Audisto URL Checker

How to detect URL related issues on your website

The URL structure can be a deciding factor for the success of a SEO campaign on a website. Having poorly formed URLs might result in issues with crawling, duplicate content and user experience.

This hints section helps to identify common issues with the URLs of a website.

Example: Audisto URL Check with the URL hint reports for the current crawl

Audisto URL Check with the URL hint reports for the current crawl

Here is the list of all specific hints related to URLs, that can be identified with the help of the Audisto Crawler.

Table Of Content

Hints

URL contains escaped characters in path

Description

If the URL contains escaped chars (non-ascii) in the path, it is flagged with this hint. Escaped chars are detected by looking for a % char in the path. Find all URLs with non-ascii characters in the path by using this report.

Examples
Displayed URL Properly Escaped URL
http://example.com/entré.html http://example.com/entr%C3%A9.html
http://example.com/münchen.html http://example.com/m%C3%BCnchen.html
Importance

If non-ascii chars are used within the path of a URL, they will be URL-encoded/escaped by web clients. RFC 3986 states, that non-ascii characters must first be encoded according to UTF-8 and then percent-encoded. This may lead to unexpected issues if a web client does not follow this encoding procedure correctly.

This often happens in systems that don't use UTF-8 by default.

Operating Instruction

We suggest to evaluate if URLs were escaped correctly. We also suggest not to use non-ascii characters in URLs if possible.

URL has & in path

Description

If the URL has an ampersand (&) in the path, this hint in triggered.

Example
http://example.com/seo&more.html
http://example.com/&a=1?b=1
Importance

An ampersand is a reserved character that is distinguishable from other data within a URL . It can be used as a delimiter. If it is not used as a delimiter, it needs to be URL-encoded as "&".

Since ampersands are usually used in the query part of a URL , an ampersand in the path may indicate problems in building a correct URL.

Operating Instruction

Evaluate all occurrences of ampersand in the path. If the ampersand is not intended to be a delimiter, use proper URL-encoding.

URL has // in path

Description

If the URL contains two consecutive slashes, it is flagged with this hint.

Example
http://example.com//page.html
http://example.com/directory//page.html
Importance

Two consecutive slashes in a row are valid but usually not wanted in a URL. Any occurence might indicate issues with relative linking and/or the URL base. This may lead to issues with duplicate content if the CMS delivers the same content, e.g. for http://example.com//page.html and http://example.com/page.html.

Operating Instruction

We suggest not to use consecutive slahes. Analyze all occurences of consecutive slashes and fix the reason why they occur.

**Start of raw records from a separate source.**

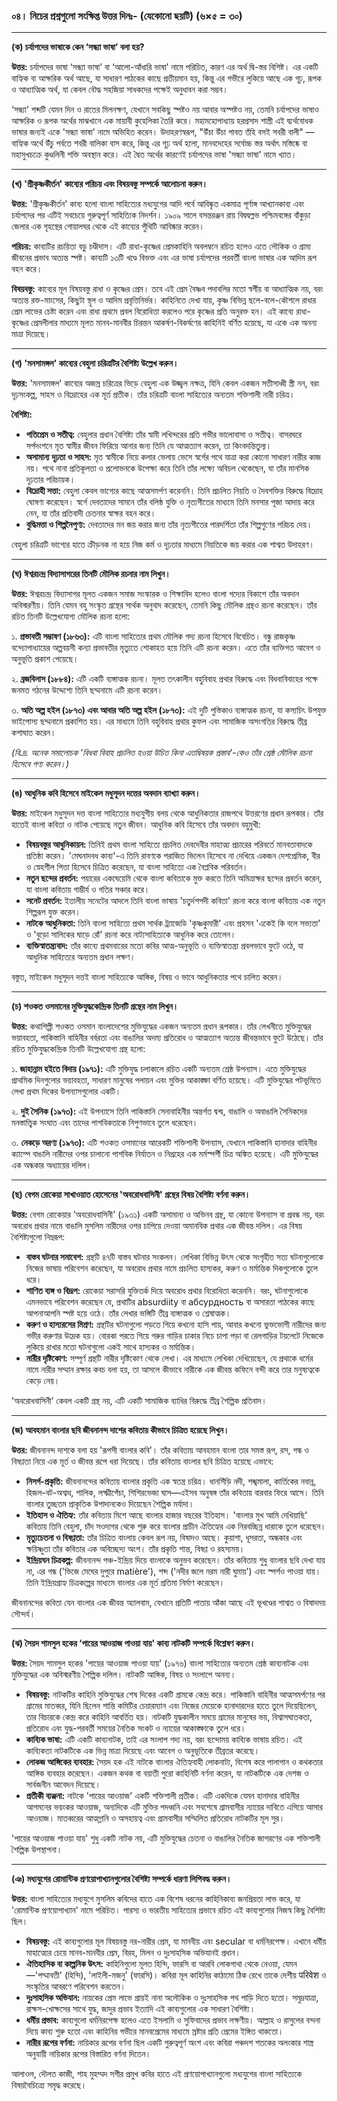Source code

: 

### **০৪। নিচের প্রশ্নগুলো সংক্ষিপ্ত উত্তর দিনঃ- (যেকোনো ছয়টি) (৬×৫ = ৩০)**

---

**(ক) চর্যাপদের ভাষাকে কেন ‘সন্ধ্যা ভাষা’ বলা হয়?**

**উত্তর:**
চর্যাপদের ভাষা ‘সন্ধ্যা ভাষা’ বা ‘আলো-আঁধারি ভাষা’ নামে পরিচিত, কারণ এর অর্থ দ্বি-স্তর বিশিষ্ট। এর একটি বাহ্যিক বা আক্ষরিক অর্থ আছে, যা সাধারণ পাঠকের কাছে প্রতীয়মান হয়, কিন্তু এর গভীরে লুকিয়ে আছে এক গূঢ়, রূপক ও আধ্যাত্মিক অর্থ, যা কেবল বৌদ্ধ সহজিয়া সাধকদের পক্ষেই অনুধাবন করা সম্ভব।

‘সন্ধ্যা’ শব্দটি যেমন দিন ও রাতের মিলনক্ষণ, যেখানে সবকিছু স্পষ্টও নয় আবার অস্পষ্টও নয়, তেমনি চর্যাপদের ভাষাও আক্ষরিক ও রূপক অর্থের মাঝখানে এক মায়াবী কুহেলিকা তৈরি করে। মহামহোপাধ্যায় হরপ্রসাদ শাস্ত্রী এই দ্ব্যর্থবোধক ভাষার জন্যই একে 'সন্ধ্যা ভাষা' নামে অভিহিত করেন। উদাহরণস্বরূপ, "উঁচা উঁচা পাবত তঁহি বসই সবরী বালী" — বাহ্যিক অর্থে উঁচু পর্বতে শবরী বালিকা বাস করে, কিন্তু এর গূঢ় অর্থ হলো, মানবদেহের সর্বোচ্চ স্তর অর্থাৎ মস্তিষ্কে বা মহাসুখচক্রে কুণ্ডলিনী শক্তি অবস্থান করে। এই দ্বৈত অর্থের কারণেই চর্যাপদের ভাষা 'সন্ধ্যা ভাষা' নামে খ্যাত।

---

**(খ) 'শ্রীকৃষ্ণকীর্তন' কাব্যের পরিচয় এবং বিষয়বস্তু সম্পর্কে আলোচনা করুন।**

**উত্তর:**
'শ্রীকৃষ্ণকীর্তন' কাব্য হলো বাংলা সাহিত্যের মধ্যযুগের আদি পর্বে আবিষ্কৃত একমাত্র পূর্ণাঙ্গ আখ্যানকাব্য এবং চর্যাপদের পর এটিই সবচেয়ে গুরুত্বপূর্ণ সাহিত্যিক নিদর্শন। ১৯০৯ সালে বসন্তরঞ্জন রায় বিদ্বদ্বল্লভ পশ্চিমবঙ্গের বাঁকুড়া জেলার এক গৃহস্থের গোয়ালঘর থেকে এই কাব্যের পুঁথিটি আবিষ্কার করেন।

**পরিচয়:** কাব্যটির রচয়িতা বড়ু চণ্ডীদাস। এটি রাধা-কৃষ্ণের প্রেমকাহিনি অবলম্বনে রচিত হলেও এতে লৌকিক ও গ্রাম্য জীবনের প্রভাব অত্যন্ত স্পষ্ট। কাব্যটি ১৩টি খণ্ডে বিভক্ত এবং এর ভাষা চর্যাপদের পরবর্তী বাংলা ভাষার এক আদিম রূপ বহন করে।

**বিষয়বস্তু:** কাব্যের মূল বিষয়বস্তু রাধা ও কৃষ্ণের প্রেম। তবে এই প্রেম বৈষ্ণব পদাবলির মতো স্বর্গীয় বা আধ্যাত্মিক নয়, বরং অত্যন্ত রক্ত-মাংসের, কিছুটা স্থূল ও আদিম প্রবৃত্তিনির্ভর। কাহিনিতে দেখা যায়, কৃষ্ণ বিভিন্ন ছলে-বলে-কৌশলে রাধার প্রেম লাভের চেষ্টা করেন এবং রাধা প্রথমে প্রবল বিরোধিতা করলেও পরে কৃষ্ণের প্রতি অনুরক্ত হন। এই কাব্যে রাধা-কৃষ্ণের প্রেমলীলার মাধ্যমে মূলত মানব-মানবীর চিরন্তন আকর্ষণ-বিকর্ষণের কাহিনিই বর্ণিত হয়েছে, যা একে এক অনন্য মাত্রা দিয়েছে।

---

**(গ) 'মনসামঙ্গল' কাব্যের বেহুলা চরিত্রটির বৈশিষ্ট্য উল্লেখ করুন।**

**উত্তর:**
'মনসামঙ্গল' কাব্যের অজস্র চরিত্রের ভিড়ে বেহুলা এক উজ্জ্বল নক্ষত্র, যিনি কেবল একজন সতীসাধ্বী স্ত্রী নন, বরং দৃঢ়সংকল্প, সাহস ও বিদ্রোহের এক মূর্ত প্রতীক। তাঁর চরিত্রটি বাংলা সাহিত্যের অন্যতম শক্তিশালী নারী চরিত্র।

**বৈশিষ্ট্য:**
*   **পতিপ্রেম ও সতীত্ব:** বেহুলার প্রধান বৈশিষ্ট্য তাঁর স্বামী লখিন্দরের প্রতি গভীর ভালোবাসা ও সতীত্ব। বাসরঘরে সর্পদংশনে মৃত স্বামীর জীবন ফিরিয়ে আনার জন্য তিনি যে আত্মত্যাগ করেন, তা কিংবদন্তিতুল্য।
*   **অসামান্য দৃঢ়তা ও সাহস:** মৃত স্বামীকে নিয়ে কলার ভেলায় ভেসে স্বর্গের পথে যাত্রা করা কোনো সাধারণ নারীর কাজ নয়। পথে নানা প্রতিকূলতা ও প্রলোভনকে উপেক্ষা করে তিনি তাঁর লক্ষ্যে অবিচল থেকেছেন, যা তাঁর মানসিক দৃঢ়তার পরিচায়ক।
*   **বিদ্রোহী সত্তা:** বেহুলা কেবল ভাগ্যের কাছে আত্মসমর্পণ করেননি। তিনি প্রচলিত নিয়তি ও দৈবশক্তির বিরুদ্ধে বিদ্রোহ ঘোষণা করেছেন। স্বর্গে দেবতাদের সামনে তাঁর বলিষ্ঠ যুক্তি ও নৃত্যগীতের মাধ্যমে তিনি মনসার পূজা আদায় করে নেন, যা তাঁর প্রতিবাদী চেতনার স্বাক্ষর বহন করে।
*   **বুদ্ধিমত্তা ও শিল্পনৈপুণ্য:** দেবতাদের মন জয় করার জন্য তাঁর নৃত্যগীতের পারদর্শিতা তাঁর শিল্পগুণের পরিচয় দেয়।

বেহুলা চরিত্রটি ভাগ্যের হাতে ক্রীড়নক না হয়ে নিজ কর্ম ও দৃঢ়তার মাধ্যমে নিয়তিকে জয় করার এক শাশ্বত উদাহরণ।

---

**(ঘ) ঈশ্বরচন্দ্র বিদ্যাসাগরের তিনটি মৌলিক রচনার নাম লিখুন।**

**উত্তর:**
ঈশ্বরচন্দ্র বিদ্যাসাগর মূলত একজন সমাজ সংস্কারক ও শিক্ষাবিদ হলেও বাংলা গদ্যের বিকাশে তাঁর অবদান অবিস্মরণীয়। তিনি যেমন বহু সংস্কৃত গ্রন্থের সার্থক অনুবাদ করেছেন, তেমনি কিছু মৌলিক গ্রন্থও রচনা করেছেন। তাঁর রচিত তিনটি উল্লেখযোগ্য মৌলিক রচনা হলো:

১. **প্রভাবতী সম্ভাষণ (১৮৬৩):** এটি বাংলা সাহিত্যের প্রথম মৌলিক গদ্য রচনা হিসেবে বিবেচিত। বন্ধু রাজকৃষ্ণ বন্দ্যোপাধ্যায়ের অল্পবয়সী কন্যা প্রভাবতীর মৃত্যুতে শোকাহত হয়ে তিনি এটি রচনা করেন। এতে তাঁর ব্যক্তিগত আবেগ ও অনুভূতি প্রকাশ পেয়েছে।

২. **ব্রজবিলাস (১৮৮৪):** এটি একটি ব্যঙ্গাত্মক রচনা। মূলত তৎকালীন বহুবিবাহ প্রথার বিরুদ্ধে এবং বিধবাবিবাহের পক্ষে জনমত গঠনের উদ্দেশ্যে তিনি ছদ্মনামে এটি রচনা করেন।

৩. **অতি অল্প হইল (১৮৭৩) এবং আবার অতি অল্প হইল (১৮৭৩):** এই দুটি পুস্তিকাও ব্যঙ্গাত্মক রচনা, যা কস্যচিৎ উপযুক্ত ভাইপোস্য ছদ্মনামে প্রকাশিত হয়। এর মাধ্যমে তিনি বহুবিবাহ প্রথার কুফল এবং সামাজিক অসংগতির বিরুদ্ধে তীব্র কশাঘাত করেন।

*(বি.দ্র. অনেক সমালোচক 'বিধবা বিবাহ প্রচলিত হওয়া উচিত কিনা এতদ্বিষয়ক প্রস্তাব'-কেও তাঁর শ্রেষ্ঠ মৌলিক রচনা হিসেবে গণ্য করেন।)*

---

**(ঙ) আধুনিক কবি হিসেবে মাইকেল মধুসূদন দত্তের অবদান ব্যাখ্যা করুন।**

**উত্তর:**
মাইকেল মধুসূদন দত্ত বাংলা সাহিত্যের মধ্যযুগীয় বলয় থেকে আধুনিকতার রাজপথে উত্তরণের প্রধান রূপকার। তাঁর হাতেই বাংলা কবিতা ও নাটক পেয়েছে নতুন জীবন। আধুনিক কবি হিসেবে তাঁর অবদান বহুমুখী:

*   **বিষয়বস্তুর আধুনিকায়ন:** তিনিই প্রথম বাংলা সাহিত্যে প্রচলিত দেবদেবীর মাহাত্ম্য প্রচারের পরিবর্তে মানবতাবাদকে প্রতিষ্ঠা করেন। 'মেঘনাদবধ কাব্য'-এ তিনি রাবণকে পরাজিত ভিলেন হিসেবে না দেখিয়ে একজন দেশপ্রেমিক, বীর ও স্নেহশীল পিতা হিসেবে চিত্রিত করেছেন, যা বাংলা সাহিত্যে এক বৈপ্লবিক পরিবর্তন।
*   **নতুন ছন্দের প্রবর্তন:** পয়ারের একঘেয়েমি থেকে বাংলা কবিতাকে মুক্ত করতে তিনি অমিত্রাক্ষর ছন্দের প্রবর্তন করেন, যা বাংলা কবিতায় গাম্ভীর্য ও গতির সঞ্চার করে।
*   **সনেট প্রবর্তন:** ইতালীয় সনেটের আদলে তিনি বাংলা ভাষায় 'চতুর্দশপদী কবিতা' রচনা করে বাংলা কবিতায় এক নতুন শিল্পরূপ যুক্ত করেন।
*   **নাটকে আধুনিকতা:** তিনি বাংলা সাহিত্যে প্রথম সার্থক ট্র্যাজেডি 'কৃষ্ণকুমারী' এবং প্রহসন 'একেই কি বলে সভ্যতা' ও 'বুড়ো সালিকের ঘাড়ে রোঁ' রচনা করে নাট্যসাহিত্যকে আধুনিক করে তোলেন।
*   **ব্যক্তিস্বাতন্ত্র্যবাদ:** তাঁর কাব্যে প্রথমবারের মতো কবির আত্ম-অনুভূতি ও ব্যক্তিস্বাতন্ত্র্য প্রবলভাবে ফুটে ওঠে, যা আধুনিক সাহিত্যের অন্যতম প্রধান লক্ষণ।

বস্তুত, মাইকেল মধুসূদন দত্তই বাংলা সাহিত্যকে আঙ্গিক, বিষয় ও ভাবে আধুনিকতার পথে চালিত করেন।

---

**(চ) শওকত ওসমানের মুক্তিযুদ্ধকেন্দ্রিক তিনটি গ্রন্থের নাম লিখুন।**

**উত্তর:**
কথাশিল্পী শওকত ওসমান বাংলাদেশের মুক্তিযুদ্ধের একজন অন্যতম প্রধান রূপকার। তাঁর লেখনীতে মুক্তিযুদ্ধের ভয়াবহতা, পাকিস্তানি বাহিনীর বর্বরতা এবং বাঙালির অদম্য প্রতিরোধ ও আত্মত্যাগ অত্যন্ত জীবন্তভাবে ফুটে উঠেছে। তাঁর রচিত মুক্তিযুদ্ধকেন্দ্রিক তিনটি উল্লেখযোগ্য গ্রন্থ হলো:

১. **জাহান্নাম হইতে বিদায় (১৯৭১):** এটি মুক্তিযুদ্ধ চলাকালে রচিত একটি অন্যতম শ্রেষ্ঠ উপন্যাস। এতে মুক্তিযুদ্ধের প্রাথমিক দিনগুলোর ভয়াবহতা, সাধারণ মানুষের পলায়ন এবং মুক্তির আকাঙ্ক্ষা বর্ণিত হয়েছে। এটি মুক্তিযুদ্ধের পটভূমিতে লেখা প্রথম দিকের উপন্যাসগুলোর একটি।

২. **দুই সৈনিক (১৯৭৩):** এই উপন্যাসে তিনি পাকিস্তানি সেনাবাহিনীর অন্তর্গত দ্বন্দ্ব, বাঙালি ও অবাঙালি সৈনিকদের মনস্তাত্ত্বিক সংঘাত এবং তাদের পাশবিকতাকে নিপুণভাবে তুলে ধরেছেন।

৩. **নেকড়ে অরণ্য (১৯৭৩):** এটি শওকত ওসমানের আরেকটি শক্তিশালী উপন্যাস, যেখানে পাকিস্তানি হানাদার বাহিনীর ক্যাম্পে বাঙালি নারীদের ওপর চালানো পাশবিক নির্যাতন ও নিগ্রহের এক মর্মস্পর্শী চিত্র অঙ্কিত হয়েছে। এটি মুক্তিযুদ্ধের এক অন্ধকার অধ্যায়ের দলিল।

---

**(ছ) বেগম রোকেয়া সাখাওয়াত হোসেনের 'অবরোধবাসিনী' গ্রন্থের বিষয় বৈশিষ্ট্য বর্ণনা করুন।**

**উত্তর:**
বেগম রোকেয়ার 'অবরোধবাসিনী' (১৯৩১) একটি অসামান্য ও অভিনব গ্রন্থ, যা কোনো উপন্যাস বা প্রবন্ধ নয়, বরং অবরোধ প্রথার নামে বাঙালি মুসলিম নারীদের ওপর চাপিয়ে দেওয়া অমানবিক প্রথার এক জীবন্ত দলিল। এর বিষয় বৈশিষ্ট্যগুলো নিম্নরূপ:

*   **বাস্তব ঘটনার সমাবেশ:** গ্রন্থটি ৪৭টি বাস্তব ঘটনার সংকলন। লেখিকা বিভিন্ন উৎস থেকে সংগৃহীত সত্য ঘটনাগুলোকে নিজের ভাষায় পরিবেশন করেছেন, যা অবরোধ প্রথার নামে প্রচলিত হাস্যকর, করুণ ও মর্মান্তিক দিকগুলোকে তুলে ধরে।
*   **শাণিত ব্যঙ্গ ও বিদ্রূপ:** রোকেয়া সরাসরি যুক্তিতর্ক দিয়ে অবরোধ প্রথার বিরোধিতা করেননি। বরং, ঘটনাগুলোকে এমনভাবে পরিবেশন করেছেন যে, প্রথাটির absurdiity বা абсурдность বা অসারতা পাঠকের কাছে আপনাআপনি স্পষ্ট হয়ে ওঠে। তাঁর লেখার ভঙ্গিটি তীব্র ব্যঙ্গাত্মক ও শ্লেষাত্মক।
*   **করুণ ও হাস্যরসের মিশ্রণ:** গ্রন্থটির ঘটনাগুলো পড়তে গিয়ে কখনো হাসি পায়, আবার কখনো ভুক্তভোগী নারীদের জন্য গভীর করুণার উদ্রেক হয়। বোরকা পরতে গিয়ে গরুর গাড়ির চাকার নিচে চাপা পড়া বা রেলগাড়ির টয়লেটে নিজেকে লুকিয়ে রাখার মতো ঘটনাগুলো একই সাথে হাস্যকর ও মর্মান্তিক।
*   **নারীর দৃষ্টিকোণ:** সম্পূর্ণ গ্রন্থটি নারীর দৃষ্টিকোণ থেকে লেখা। এর মাধ্যমে লেখিকা দেখিয়েছেন, যে প্রথাকে ধর্মের নামে নারীর সম্মান রক্ষার কবচ বলা হয়, তা আসলে কীভাবে নারীকে এক জীবন্ত কফিনে বন্দী করে তার মনুষ্যত্বকে কেড়ে নেয়।

'অবরোধবাসিনী' কেবল একটি গ্রন্থ নয়, এটি একটি সামাজিক ব্যাধির বিরুদ্ধে তীব্র শৈল্পিক প্রতিবাদ।

---

**(জ) আবহমান বাংলার ছবি জীবনানন্দ দাশের কবিতায় কীভাবে চিত্রিত হয়েছে লিখুন।**

**উত্তর:**
জীবনানন্দ দাশকে বলা হয় 'রূপসী বাংলার কবি'। তাঁর কবিতায় আবহমান বাংলা তার সমস্ত রূপ, রস, গন্ধ ও বিষণ্ণতা নিয়ে এক মূর্ত ও জীবন্ত রূপে ধরা দিয়েছে। তাঁর কবিতায় বাংলার ছবি চিত্রিত হয়েছে এভাবে:

*   **নিসর্গ-প্রকৃতি:** জীবনানন্দের কবিতায় বাংলার প্রকৃতি এক স্বতন্ত্র চরিত্র। ধানসিঁড়ি নদী, শঙ্খমালা, কার্তিকের নবান্ন, হিজল-বট-অশ্বত্থ, শালিক, লক্ষ্মীপেঁচা, শিশিরভেজা ঘাস—এইসব অনুষঙ্গ তাঁর কবিতায় বারবার ফিরে আসে। তিনি বাংলার তুচ্ছতম প্রাকৃতিক উপাদানকেও দিয়েছেন শৈল্পিক মর্যাদা।
*   **ইতিহাস ও ঐতিহ্য:** তাঁর কবিতায় মিশে আছে বাংলার হাজার বছরের ইতিহাস। 'বাংলার মুখ আমি দেখিয়াছি' কবিতায় তিনি বেহুলা, চাঁদ সওদাগর থেকে শুরু করে বাংলার প্রাচীন ঐতিহ্যের এক নিরবচ্ছিন্ন ধারাকে তুলে ধরেছেন।
*   **মৃত্যুচেতনা ও বিষণ্ণতা:** তাঁর চিত্রিত বাংলায় কেবল রূপ নয়, বিষাদও আছে। কুয়াশা, ধূসরতা, অন্ধকার এবং ক্ষয়িষ্ণুতা তাঁর কবিতার এক অবিচ্ছেদ্য অংশ। তাঁর প্রকৃতি শান্ত, বিষণ্ণ ও রহস্যময়।
*   **ইন্দ্রিয়ঘন চিত্রকল্প:** জীবনানন্দ পঞ্চ-ইন্দ্রিয় দিয়ে বাংলাকে অনুভব করেছেন। তাঁর কবিতায় শুধু বাংলার ছবি দেখা যায় না, এর গন্ধ ('ভিজে মেঘের দুপুরে matière'), শব্দ ('নদীর জলে নরম নারী ঘুমায়') এবং স্পর্শও পাওয়া যায়। তিনি ইন্দ্রিয়গ্রাহ্য চিত্রকল্পের মাধ্যমে বাংলার এক মূর্ত প্রতিমা নির্মাণ করেছেন।

জীবনানন্দের কবিতা যেন বাংলার এক জীবন্ত অ্যালবাম, যেখানে প্রতিটি পাতায় আঁকা আছে এই ভূখণ্ডের শাশ্বত ও বিষাদময় সৌন্দর্য।

---

**(ঝ) সৈয়দ শামসুল হকের ‘পায়ের আওয়াজ পাওয়া যায়' কাব্য নাটকটি সম্পর্কে বিশ্লেষণ করুন।**

**উত্তর:**
সৈয়দ শামসুল হকের 'পায়ের আওয়াজ পাওয়া যায়' (১৯৭৬) বাংলা সাহিত্যের অন্যতম শ্রেষ্ঠ কাব্যনাটক এবং মুক্তিযুদ্ধের এক অবিস্মরণীয় শৈল্পিক দলিল। নাটকটি আঙ্গিক, বিষয় ও সংলাপে অনন্য।

*   **বিষয়বস্তু:** নাটকটির কাহিনি মুক্তিযুদ্ধের শেষ দিকের একটি গ্রামকে কেন্দ্র করে। পাকিস্তানি বাহিনীর আত্মসমর্পণের পর গ্রামের মাতব্বর, যিনি ছিলেন শান্তি কমিটির চেয়ারম্যান এবং নিজের মেয়েকে হানাদারদের হাতে তুলে দিয়েছিলেন, তার বিচারকে কেন্দ্র করে কাহিনি আবর্তিত হয়। নাটকটি যুদ্ধকালীন সময়ে গ্রামের মানুষের ভয়, বিশ্বাসঘাতকতা, প্রতিরোধ এবং যুদ্ধ-পরবর্তী সময়ের নৈতিক সংকট ও ন্যায়ের আকাঙ্ক্ষাকে তুলে ধরে।
*   **কাব্যিক ভাষা:** এটি একটি কাব্যনাটক, তাই এর সংলাপ গদ্য নয়, বরং ছন্দোময় কাব্যিক ভাষায় রচিত। এই কাব্যিকতা নাটকটিকে এক ভিন্ন মাত্রা দিয়েছে এবং আবেগ ও অনুভূতিকে তীব্রতর করেছে।
*   **লোকজ আঙ্গিকের ব্যবহার:** সৈয়দ হক এই নাটকে বাংলার ঐতিহ্যবাহী লোকনাট্য, বিশেষ করে পালাগান ও কথকতার আঙ্গিক ব্যবহার করেছেন। একজন কথক বা বয়াতী পুরো কাহিনিটি বর্ণনা করেন, যা নাটকটিকে এক দেশজ ও সার্বজনীন আবেদন দিয়েছে।
*   **প্রতীকী ব্যঞ্জনা:** নাটকে 'পায়ের আওয়াজ' একটি শক্তিশালী প্রতীক। এটি একদিকে যেমন হানাদার বাহিনীর আগমনের ভয়ংকর আওয়াজ, অন্যদিকে এটি মুক্তির পদধ্বনি এবং সবশেষে গ্রামবাসীর ন্যায়ের দাবিতে এগিয়ে আসার আওয়াজ। মাতব্বরের আত্মগ্লানি ও অসহায়ত্ব এবং গ্রামবাসীর সম্মিলিত প্রতিরোধ নাটকটির মূল সুর।

'পায়ের আওয়াজ পাওয়া যায়' শুধু একটি নাটক নয়, এটি মুক্তিযুদ্ধের চেতনা ও বাঙালির নৈতিক জাগরণের এক শক্তিশালী শৈল্পিক উপস্থাপনা।

---

**(ঞ) মধ্যযুগের রোমান্টিক প্রণয়োপাখ্যানগুলোর বৈশিষ্ট্য সম্পর্কে ধারণা লিপিবদ্ধ করুন।**

**উত্তর:**
বাংলা সাহিত্যের মধ্যযুগে মুসলিম কবিদের হাতে এক বিশেষ ধরনের কাহিনিকাব্য জনপ্রিয়তা লাভ করে, যা 'রোমান্টিক প্রণয়োপাখ্যান' নামে পরিচিত। পারস্য ও ভারতীয় সাহিত্যের প্রভাবে রচিত এই কাব্যগুলোর নিজস্ব কিছু বৈশিষ্ট্য ছিল।

*   **বিষয়বস্তু:** এই কাব্যগুলোর মূল বিষয়বস্তু নর-নারীর প্রেম, যা মানবীয় এবং secular বা ধর্মনিরপেক্ষ। এখানে ধর্মীয় মাহাত্ম্যের চেয়ে মানব-মানবীর প্রেম, বিরহ, মিলন ও দুঃসাহসিক অভিযানই প্রধান।
*   **ঐতিহাসিক বা কাল্পনিক উৎস:** কাহিনিগুলো মূলত হিন্দি, ফারসি বা আরবি লোকগাথা থেকে নেওয়া, যেমন—'পদ্মাবতী' (হিন্দি), 'লাইলী-মজনু' (ফারসি)। কবিরা মূল কাহিনির কাঠামো ঠিক রেখে তাকে দেশীয় परिवेश ও সংস্কৃতির আবরণে পরিবেশন করতেন।
*   **দুঃসাহসিক অভিযান:** নায়কের প্রেম লাভে প্রায়ই নানা অলৌকিক ও দুঃসাহসিক পথ পাড়ি দিতে হতো। সমুদ্রযাত্রা, রাক্ষস-খোক্ষসের সাথে যুদ্ধ, জাদুর প্রভাব ইত্যাদি এই কাব্যগুলোর এক সাধারণ বৈশিষ্ট্য।
*   **ধর্মীয় প্রভাব:** কাব্যগুলো ধর্মনিরপেক্ষ হলেও এতে ইসলামি ও সুফিবাদের প্রভাব লক্ষণীয়। আল্লাহ ও রাসুলের বন্দনা দিয়ে কাব্য শুরু হতো এবং কাহিনির গভীরে মানবপ্রেমের মাধ্যমে স্রষ্টার প্রতি প্রেমের ইঙ্গিত থাকতো।
*   **নারীর রূপের বর্ণনা:** নায়িকার রূপের বর্ণনা ছিল একটি গুরুত্বপূর্ণ অংশ এবং কবিরা পঞ্চদশ শতকের অলংকার শাস্ত্র অনুযায়ী নায়িকার রূপের বিস্তারিত বর্ণনা দিতেন।

আলাওল, দৌলত কাজী, শাহ মুহম্মদ সগীর প্রমুখ কবির হাতে এই প্রণয়োপাখ্যানগুলো মধ্যযুগের বাংলা সাহিত্যকে বিষয়বৈচিত্র্যে সমৃদ্ধ করেছে।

URL has 3 or more query parameters

Description

If the URL contains a query string with 3 or more parameters, it is flagged with this hint.

Example
http://example.com/page.html?a=1&b=2&c=3&d=4
Importance

URLs with more than 3 parameters are considered to be highly dynamic. Highly dynamic URLs often indicate a poor quality for search engines, e.g. URLs for filter combinations in faceted search. Changing the order of the parameters can lead to a very high number of URLs. The content shown will usually be similar or duplicate content.

The result can be crawl budget issues as well as serious issues with duplicate content.

Operating Instruction

Use this report to find highly dynamic URLs on the crawled website. You might want to reduce the number of parameters within URLs.

Consider reducing the number of URLs with GET-parameters by using the PRG-pattern.

URL has ? in query

Description

If the URL has a question mark (?) in the query, this hint in triggered.

Example
http://example.com/?foo=bar?
http://example.com/?foo=bar?foo=bar
Importance

The query starts with a question mark. Using a second question mark in the URL is valid, but you may refrain from doing so, because poorly implemented clients might handle such data incorrectly.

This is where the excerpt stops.